A Special Supplement to Religion in the
News:
The Congruence Between the Scientific and the Secular
by
Barry A. Kosmin
Embedded in a
certain concept of modernity is the idea that science is a major building
block of the secular worldview and that the progress of science is, de
facto, the triumph of the secular worldview. This outlook arises from the
close historical, philosophical, and intellectual relationship between the
natural sciences and secular ideas and values.
There are
indeed many points of congruence between the scientific and the secular,
including commitments to reason, skepticism, systematic knowledge,
empiricism, and the procedural aspects of scientific methodology—all of
which form the basis of a common commitment to the impartial generation of
truth. The methodical use of empirical data in scientific research accords
with the “worldly” focus of secular ideas and values. The scientific and the
secular appeal to the experience of ordinary people under relatively common,
and replicable, circumstances.
Modern science
is thus properly considered an agent of secularization because of its
association with free inquiry and freedom of thought and expression. It also
qualifies by virtue of its role in undermining the superstition, ignorance,
and belief in magic that so often fostered fear and authoritarianism in
human societies.
The Scientific
Revolution of the 17th century involved an unprecedented endeavor to secure
the autonomy of the scientific enterprise from religious authority. It
established core methodologies that investigators use when they experiment,
when they confirm what others have done, when they follow through on the
processes of not only generating but testing, confirming, and denying
knowledge of one sort or another. This cultivation of a naturalistic
worldview and a skeptical spirit encouraged believers and non-believers
alike to cultivate a new mental habit of demanding good, empirically
verifiable reasons for their beliefs and to reexamine the factual basis of
moral causes.
It was the
proponents of Copernicus’ theory of a heliocentric universe who began using
the phrase libertas philosophandi (freedom of philosophizing—free
inquiry) which eventually found its way into the full title of Spinoza’s
famous Theological-Political Treatise of 1670. Galileo
pronounced the fundamental scientific principle that “Two truths cannot
contradict each other.”
In 1660, when
the famous Royal Society of London was founded, its members asserted that
science was based on the principle of testing ideas by experiment, adopting
as their motto “Nullius in verba,” which loosely translated means,
“Take nobody’s word for granted.” They also went on to commit themselves to
exclude matters of religion and politics from scientific discussions.
The sciences,
in terms of their ethos and organization, can also be viewed as the best
example of the triumph of the essentially secular ideas embodied in the
French Revolution’s slogan of Liberté, egalité, fraternité
and its promise of la carrière ouverte aux talents—meritocracy.
With its
universality, objectivity, and commitment to meritocratic peer review,
science seems to admit of egalitarianism and real democracy more than any
other area of human enterprise.
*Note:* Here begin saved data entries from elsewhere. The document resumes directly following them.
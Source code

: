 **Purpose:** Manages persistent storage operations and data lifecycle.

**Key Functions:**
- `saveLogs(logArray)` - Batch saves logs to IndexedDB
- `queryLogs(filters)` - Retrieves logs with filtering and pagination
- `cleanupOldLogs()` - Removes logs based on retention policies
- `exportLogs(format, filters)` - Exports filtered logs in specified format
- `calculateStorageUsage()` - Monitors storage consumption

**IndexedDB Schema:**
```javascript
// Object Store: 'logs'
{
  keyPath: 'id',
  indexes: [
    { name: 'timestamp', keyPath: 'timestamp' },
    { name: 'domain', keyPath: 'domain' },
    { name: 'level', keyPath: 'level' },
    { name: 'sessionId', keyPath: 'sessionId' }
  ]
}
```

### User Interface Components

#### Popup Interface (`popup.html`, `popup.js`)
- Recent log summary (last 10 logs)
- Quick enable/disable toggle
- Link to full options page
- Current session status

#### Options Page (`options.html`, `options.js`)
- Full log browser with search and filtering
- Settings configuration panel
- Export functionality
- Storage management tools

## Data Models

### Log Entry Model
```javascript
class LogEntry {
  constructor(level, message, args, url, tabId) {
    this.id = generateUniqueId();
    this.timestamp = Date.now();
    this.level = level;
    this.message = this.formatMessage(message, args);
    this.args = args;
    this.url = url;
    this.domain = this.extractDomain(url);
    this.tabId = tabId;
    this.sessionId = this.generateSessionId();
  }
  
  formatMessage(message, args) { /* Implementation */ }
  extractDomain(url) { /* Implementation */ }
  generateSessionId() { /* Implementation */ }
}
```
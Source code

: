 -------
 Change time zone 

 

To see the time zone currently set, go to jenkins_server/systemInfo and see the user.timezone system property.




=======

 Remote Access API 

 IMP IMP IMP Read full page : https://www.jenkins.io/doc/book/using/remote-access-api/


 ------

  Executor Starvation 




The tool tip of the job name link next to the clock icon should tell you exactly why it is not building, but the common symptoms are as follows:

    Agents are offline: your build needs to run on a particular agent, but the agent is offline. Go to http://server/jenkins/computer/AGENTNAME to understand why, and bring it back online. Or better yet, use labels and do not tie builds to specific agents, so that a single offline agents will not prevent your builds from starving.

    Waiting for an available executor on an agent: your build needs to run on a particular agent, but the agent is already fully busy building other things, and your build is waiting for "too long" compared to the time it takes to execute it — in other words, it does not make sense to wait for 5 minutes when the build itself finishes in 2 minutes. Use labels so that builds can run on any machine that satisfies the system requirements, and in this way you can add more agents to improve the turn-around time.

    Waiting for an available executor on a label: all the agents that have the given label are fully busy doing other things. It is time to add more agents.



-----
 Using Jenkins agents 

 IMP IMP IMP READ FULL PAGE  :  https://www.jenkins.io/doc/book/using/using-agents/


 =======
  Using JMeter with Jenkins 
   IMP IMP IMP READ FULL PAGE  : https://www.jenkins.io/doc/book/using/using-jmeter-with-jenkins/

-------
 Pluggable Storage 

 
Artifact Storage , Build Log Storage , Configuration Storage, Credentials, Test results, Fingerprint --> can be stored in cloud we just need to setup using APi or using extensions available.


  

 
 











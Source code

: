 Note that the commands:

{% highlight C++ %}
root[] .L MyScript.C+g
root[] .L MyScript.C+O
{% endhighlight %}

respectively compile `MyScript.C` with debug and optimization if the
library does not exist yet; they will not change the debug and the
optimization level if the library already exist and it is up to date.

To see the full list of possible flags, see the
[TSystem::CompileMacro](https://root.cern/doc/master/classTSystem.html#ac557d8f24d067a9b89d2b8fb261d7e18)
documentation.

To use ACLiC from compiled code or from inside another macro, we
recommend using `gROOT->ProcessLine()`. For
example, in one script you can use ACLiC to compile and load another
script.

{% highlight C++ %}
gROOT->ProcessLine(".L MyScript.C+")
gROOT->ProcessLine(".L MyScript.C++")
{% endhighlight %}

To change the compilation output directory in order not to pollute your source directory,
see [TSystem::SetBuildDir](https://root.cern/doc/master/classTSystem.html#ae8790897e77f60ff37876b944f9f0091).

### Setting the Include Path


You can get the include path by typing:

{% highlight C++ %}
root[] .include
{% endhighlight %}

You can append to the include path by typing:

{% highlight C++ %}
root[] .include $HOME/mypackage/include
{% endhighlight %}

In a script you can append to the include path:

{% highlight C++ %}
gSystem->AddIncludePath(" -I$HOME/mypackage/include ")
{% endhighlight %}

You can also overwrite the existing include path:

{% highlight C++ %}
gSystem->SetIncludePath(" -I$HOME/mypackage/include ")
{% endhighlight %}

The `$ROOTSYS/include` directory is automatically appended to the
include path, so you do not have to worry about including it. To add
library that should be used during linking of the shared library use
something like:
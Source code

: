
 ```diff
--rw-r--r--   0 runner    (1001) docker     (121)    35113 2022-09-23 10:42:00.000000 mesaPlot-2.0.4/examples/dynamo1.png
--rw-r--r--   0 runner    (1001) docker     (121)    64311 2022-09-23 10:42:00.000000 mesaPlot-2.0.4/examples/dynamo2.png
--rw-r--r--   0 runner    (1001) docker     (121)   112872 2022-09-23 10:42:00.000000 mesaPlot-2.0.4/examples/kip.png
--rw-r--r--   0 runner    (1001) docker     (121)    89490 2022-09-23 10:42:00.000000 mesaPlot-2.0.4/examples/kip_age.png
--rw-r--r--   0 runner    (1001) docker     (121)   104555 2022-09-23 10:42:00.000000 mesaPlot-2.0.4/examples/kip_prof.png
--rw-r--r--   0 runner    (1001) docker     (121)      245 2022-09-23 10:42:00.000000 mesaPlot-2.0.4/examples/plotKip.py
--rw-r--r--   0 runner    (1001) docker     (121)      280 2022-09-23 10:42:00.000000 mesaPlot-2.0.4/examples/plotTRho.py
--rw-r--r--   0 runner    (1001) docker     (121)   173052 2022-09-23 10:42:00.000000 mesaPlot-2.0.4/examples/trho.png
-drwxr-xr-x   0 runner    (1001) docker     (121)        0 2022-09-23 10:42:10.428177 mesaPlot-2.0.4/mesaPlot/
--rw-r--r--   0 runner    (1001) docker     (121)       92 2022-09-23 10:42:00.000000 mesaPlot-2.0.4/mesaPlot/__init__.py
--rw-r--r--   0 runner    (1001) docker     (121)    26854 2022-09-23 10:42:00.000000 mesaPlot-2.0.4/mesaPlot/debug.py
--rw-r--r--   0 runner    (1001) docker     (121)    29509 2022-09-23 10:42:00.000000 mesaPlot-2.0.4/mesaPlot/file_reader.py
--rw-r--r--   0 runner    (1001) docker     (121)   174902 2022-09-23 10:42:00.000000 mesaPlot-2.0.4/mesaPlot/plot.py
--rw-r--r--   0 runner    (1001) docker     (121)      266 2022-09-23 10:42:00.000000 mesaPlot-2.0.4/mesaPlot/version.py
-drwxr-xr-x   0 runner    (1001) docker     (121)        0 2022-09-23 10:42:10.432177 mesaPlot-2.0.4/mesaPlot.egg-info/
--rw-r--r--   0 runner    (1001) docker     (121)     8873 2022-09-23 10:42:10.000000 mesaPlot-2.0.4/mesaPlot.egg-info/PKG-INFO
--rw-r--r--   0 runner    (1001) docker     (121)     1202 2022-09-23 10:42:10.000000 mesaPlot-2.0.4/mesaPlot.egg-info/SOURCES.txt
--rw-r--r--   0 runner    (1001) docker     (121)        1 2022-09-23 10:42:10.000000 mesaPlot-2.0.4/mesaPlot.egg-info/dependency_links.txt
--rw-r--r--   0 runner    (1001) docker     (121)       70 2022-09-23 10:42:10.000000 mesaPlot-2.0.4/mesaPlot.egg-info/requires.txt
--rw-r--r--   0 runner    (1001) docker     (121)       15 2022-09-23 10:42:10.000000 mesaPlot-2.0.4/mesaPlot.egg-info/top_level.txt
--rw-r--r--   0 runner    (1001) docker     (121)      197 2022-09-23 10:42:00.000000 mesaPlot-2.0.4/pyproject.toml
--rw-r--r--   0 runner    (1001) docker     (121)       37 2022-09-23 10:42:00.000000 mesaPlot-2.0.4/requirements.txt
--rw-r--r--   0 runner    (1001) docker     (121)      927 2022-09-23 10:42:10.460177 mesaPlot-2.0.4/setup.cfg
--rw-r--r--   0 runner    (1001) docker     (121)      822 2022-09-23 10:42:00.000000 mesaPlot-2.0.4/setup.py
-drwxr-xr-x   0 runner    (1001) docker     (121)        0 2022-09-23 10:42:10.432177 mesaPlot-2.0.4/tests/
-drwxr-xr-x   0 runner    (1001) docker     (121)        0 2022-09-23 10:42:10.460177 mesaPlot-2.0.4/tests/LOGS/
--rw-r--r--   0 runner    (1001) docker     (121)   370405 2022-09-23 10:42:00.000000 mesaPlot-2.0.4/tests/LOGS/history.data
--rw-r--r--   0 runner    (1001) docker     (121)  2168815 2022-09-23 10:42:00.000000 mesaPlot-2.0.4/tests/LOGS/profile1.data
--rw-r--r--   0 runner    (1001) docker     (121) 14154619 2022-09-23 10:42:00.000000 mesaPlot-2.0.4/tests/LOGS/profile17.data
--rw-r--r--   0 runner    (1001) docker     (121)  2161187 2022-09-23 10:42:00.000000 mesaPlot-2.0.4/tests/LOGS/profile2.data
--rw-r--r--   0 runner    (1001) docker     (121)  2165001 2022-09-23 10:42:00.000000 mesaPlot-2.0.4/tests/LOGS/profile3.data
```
Its ethos leads to a universalism of good
ideas and empirical data that are accepted from whatever quarter they
emerge.
Science has an
anti-authoritarian tradition based on the concept of self-generated human
progress—constantly reforming and refining itself from within without
external guidance. In the words of the sociologist Max Weber, science is a
secular “vocation” and “scientific work is chained to the course of
progress…; every scientific ‘fulfillment’ raises new ‘questions’; it asks
to be ‘surpassed’ and outdated.”
Today,
scientific education and research are commonly viewed as pillars of secular
lifestyles and social organizations that, as a matter of principle, reject
the authority of any particular religious association or doctrine. Along the
lines of Isaiah Berlin’s celebrated distinction between “negative” and
“positive” conceptions of freedom, science and secularism can thus be seen
as congruent because of their common endeavor to demarcate areas of human
action that are “free from” external, particularly religious, authority.
The interplay
of science education and secular values has public policy importance in a
number of areas—particularly with respect to economic prosperity and
geopolitical strength. In the United States, the dream of harnessing
scientific progress to the betterment of all citizens arose during the
Progressive era in the early 20th century—the heyday of belief in the public
school and the birth of the research university.
The
Progressive idea of universal education and progress, exemplified in the
writings of John Dewey, was predicated on the notion that the form of
education that can truly empower individuals is scientific in spirit and
principle. It was originally propagated by a coalition of industrialists,
public servants, and academicians who believed that science and its
universal method of knowledge acquisition could unify the nation and
generate economic and social progress.
This vision
assumed that science was and should be value-neutral and indifferent to the
varied identities and beliefs of an increasingly diverse American nation.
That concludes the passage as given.